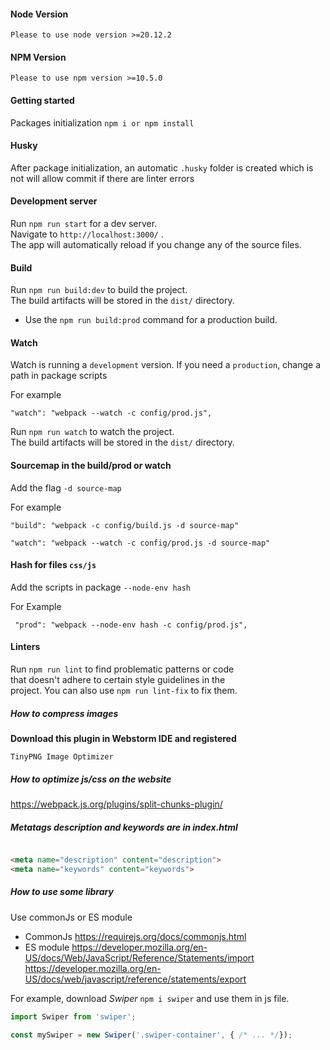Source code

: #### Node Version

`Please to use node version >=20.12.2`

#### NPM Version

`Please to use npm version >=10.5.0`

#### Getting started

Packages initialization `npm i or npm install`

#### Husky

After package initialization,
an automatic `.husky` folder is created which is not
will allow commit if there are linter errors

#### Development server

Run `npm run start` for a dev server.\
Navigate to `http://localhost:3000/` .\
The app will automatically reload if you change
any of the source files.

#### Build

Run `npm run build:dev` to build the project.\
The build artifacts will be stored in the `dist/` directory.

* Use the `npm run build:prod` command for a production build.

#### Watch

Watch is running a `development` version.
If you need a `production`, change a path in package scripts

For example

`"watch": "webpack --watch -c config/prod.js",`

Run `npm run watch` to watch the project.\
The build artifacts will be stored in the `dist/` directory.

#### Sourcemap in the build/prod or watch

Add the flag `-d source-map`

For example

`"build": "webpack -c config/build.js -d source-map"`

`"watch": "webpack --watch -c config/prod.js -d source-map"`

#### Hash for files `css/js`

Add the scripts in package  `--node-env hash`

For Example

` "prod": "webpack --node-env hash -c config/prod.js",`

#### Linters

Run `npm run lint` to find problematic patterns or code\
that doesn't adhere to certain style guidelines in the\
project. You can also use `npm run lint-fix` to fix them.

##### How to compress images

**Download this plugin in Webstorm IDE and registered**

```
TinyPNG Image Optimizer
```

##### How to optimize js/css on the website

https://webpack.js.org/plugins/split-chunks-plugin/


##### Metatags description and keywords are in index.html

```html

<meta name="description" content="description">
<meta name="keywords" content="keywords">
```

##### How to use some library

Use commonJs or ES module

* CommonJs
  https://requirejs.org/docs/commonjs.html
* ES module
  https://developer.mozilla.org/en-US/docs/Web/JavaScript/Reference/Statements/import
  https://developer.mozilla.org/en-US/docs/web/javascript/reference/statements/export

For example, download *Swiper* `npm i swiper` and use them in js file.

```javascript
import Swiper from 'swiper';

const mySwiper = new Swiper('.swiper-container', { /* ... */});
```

::::

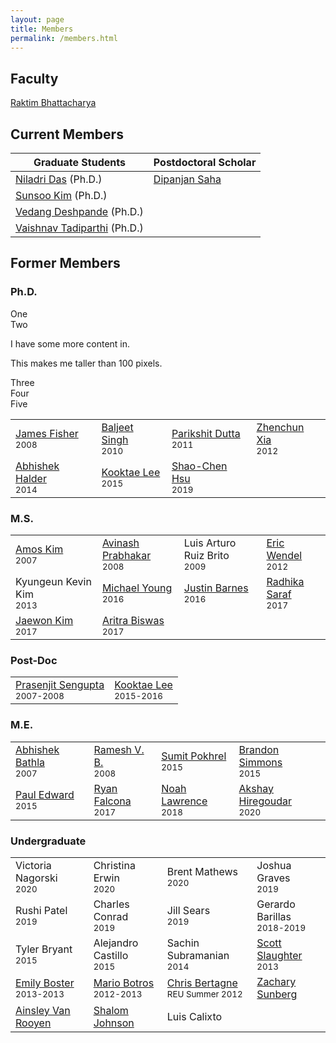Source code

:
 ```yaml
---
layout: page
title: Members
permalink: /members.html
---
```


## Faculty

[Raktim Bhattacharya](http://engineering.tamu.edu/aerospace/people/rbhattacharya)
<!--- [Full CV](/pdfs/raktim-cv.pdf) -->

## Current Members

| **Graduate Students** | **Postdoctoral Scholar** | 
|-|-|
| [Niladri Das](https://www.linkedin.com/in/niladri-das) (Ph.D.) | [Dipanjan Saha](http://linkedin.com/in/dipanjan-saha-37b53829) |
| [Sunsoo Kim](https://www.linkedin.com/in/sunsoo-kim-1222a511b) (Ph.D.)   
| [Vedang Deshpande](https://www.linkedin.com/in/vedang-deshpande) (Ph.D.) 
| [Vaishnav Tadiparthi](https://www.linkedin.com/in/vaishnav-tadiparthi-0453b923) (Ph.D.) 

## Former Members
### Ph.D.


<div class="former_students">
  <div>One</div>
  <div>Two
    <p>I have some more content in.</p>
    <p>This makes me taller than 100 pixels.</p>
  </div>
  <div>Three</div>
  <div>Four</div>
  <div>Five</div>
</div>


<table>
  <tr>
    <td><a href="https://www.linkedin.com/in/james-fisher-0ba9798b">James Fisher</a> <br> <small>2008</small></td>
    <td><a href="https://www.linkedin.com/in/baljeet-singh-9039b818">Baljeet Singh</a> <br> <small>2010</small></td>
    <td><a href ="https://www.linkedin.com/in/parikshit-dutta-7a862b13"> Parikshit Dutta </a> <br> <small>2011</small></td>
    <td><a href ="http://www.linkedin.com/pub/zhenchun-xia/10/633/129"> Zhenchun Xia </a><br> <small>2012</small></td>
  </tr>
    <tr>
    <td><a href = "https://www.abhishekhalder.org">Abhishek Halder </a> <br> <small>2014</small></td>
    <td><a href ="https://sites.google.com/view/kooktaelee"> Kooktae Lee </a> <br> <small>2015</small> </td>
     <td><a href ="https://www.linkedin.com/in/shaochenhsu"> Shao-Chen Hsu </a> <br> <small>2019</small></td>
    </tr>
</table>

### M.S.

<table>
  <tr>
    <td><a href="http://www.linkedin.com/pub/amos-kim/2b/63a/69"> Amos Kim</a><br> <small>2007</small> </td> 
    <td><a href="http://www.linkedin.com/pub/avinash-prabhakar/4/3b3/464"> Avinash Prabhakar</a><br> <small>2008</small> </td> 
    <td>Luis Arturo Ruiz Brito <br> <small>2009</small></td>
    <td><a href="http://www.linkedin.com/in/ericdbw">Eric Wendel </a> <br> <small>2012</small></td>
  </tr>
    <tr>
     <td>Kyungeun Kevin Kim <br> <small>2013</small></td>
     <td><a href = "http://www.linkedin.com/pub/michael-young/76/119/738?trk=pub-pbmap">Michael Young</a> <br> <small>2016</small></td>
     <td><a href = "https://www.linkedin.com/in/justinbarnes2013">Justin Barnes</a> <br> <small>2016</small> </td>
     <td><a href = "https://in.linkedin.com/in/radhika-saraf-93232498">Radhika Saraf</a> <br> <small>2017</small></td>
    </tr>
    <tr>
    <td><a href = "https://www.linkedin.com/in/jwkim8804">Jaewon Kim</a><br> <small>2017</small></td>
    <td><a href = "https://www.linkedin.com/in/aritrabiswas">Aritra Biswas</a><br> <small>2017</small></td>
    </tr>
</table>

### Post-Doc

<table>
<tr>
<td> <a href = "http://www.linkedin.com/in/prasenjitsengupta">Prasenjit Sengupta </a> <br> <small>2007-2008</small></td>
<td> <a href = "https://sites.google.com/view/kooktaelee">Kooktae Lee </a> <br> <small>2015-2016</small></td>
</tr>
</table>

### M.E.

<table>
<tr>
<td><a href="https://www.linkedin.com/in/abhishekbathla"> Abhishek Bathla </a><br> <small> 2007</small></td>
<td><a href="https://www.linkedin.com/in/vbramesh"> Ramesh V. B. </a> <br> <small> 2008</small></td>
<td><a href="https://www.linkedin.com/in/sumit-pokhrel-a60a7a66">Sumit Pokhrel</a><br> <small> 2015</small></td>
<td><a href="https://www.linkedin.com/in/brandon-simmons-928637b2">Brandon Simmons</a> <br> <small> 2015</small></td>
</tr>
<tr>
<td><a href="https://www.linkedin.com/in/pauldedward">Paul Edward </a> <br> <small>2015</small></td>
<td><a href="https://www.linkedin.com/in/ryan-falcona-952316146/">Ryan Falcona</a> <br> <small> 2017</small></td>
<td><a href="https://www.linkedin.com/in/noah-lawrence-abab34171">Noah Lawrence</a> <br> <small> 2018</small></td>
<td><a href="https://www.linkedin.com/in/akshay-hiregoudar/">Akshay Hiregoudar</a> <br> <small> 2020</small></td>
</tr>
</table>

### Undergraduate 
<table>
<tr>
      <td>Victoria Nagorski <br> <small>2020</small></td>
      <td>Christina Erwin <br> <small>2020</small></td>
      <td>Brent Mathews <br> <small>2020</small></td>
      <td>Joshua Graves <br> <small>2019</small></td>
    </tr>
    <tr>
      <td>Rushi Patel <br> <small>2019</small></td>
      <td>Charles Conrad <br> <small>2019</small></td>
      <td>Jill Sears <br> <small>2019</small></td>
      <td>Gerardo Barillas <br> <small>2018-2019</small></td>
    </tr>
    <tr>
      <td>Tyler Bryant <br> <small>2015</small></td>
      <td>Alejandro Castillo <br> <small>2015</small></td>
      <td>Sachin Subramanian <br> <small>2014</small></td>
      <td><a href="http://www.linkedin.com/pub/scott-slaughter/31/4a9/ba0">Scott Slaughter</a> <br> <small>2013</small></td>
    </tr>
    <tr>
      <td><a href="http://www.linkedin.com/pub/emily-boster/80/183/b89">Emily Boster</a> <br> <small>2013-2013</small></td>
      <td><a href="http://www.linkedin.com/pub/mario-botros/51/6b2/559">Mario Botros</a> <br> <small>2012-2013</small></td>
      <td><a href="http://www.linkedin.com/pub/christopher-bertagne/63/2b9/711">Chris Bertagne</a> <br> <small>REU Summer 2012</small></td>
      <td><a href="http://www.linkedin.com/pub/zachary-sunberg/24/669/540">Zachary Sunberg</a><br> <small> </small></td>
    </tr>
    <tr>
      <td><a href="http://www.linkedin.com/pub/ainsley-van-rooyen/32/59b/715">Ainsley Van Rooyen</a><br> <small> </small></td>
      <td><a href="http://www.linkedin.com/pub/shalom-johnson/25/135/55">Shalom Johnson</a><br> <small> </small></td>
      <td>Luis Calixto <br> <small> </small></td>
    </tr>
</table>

::::

- **Exercise prompt**
Note each line above that holds "Luis", then copy all of them.

- **Solution to this exercise**
    <td>Luis Arturo Ruiz Brito <br> <small>2009</small></td>
      <td>Luis Calixto <br> <small> </small></td>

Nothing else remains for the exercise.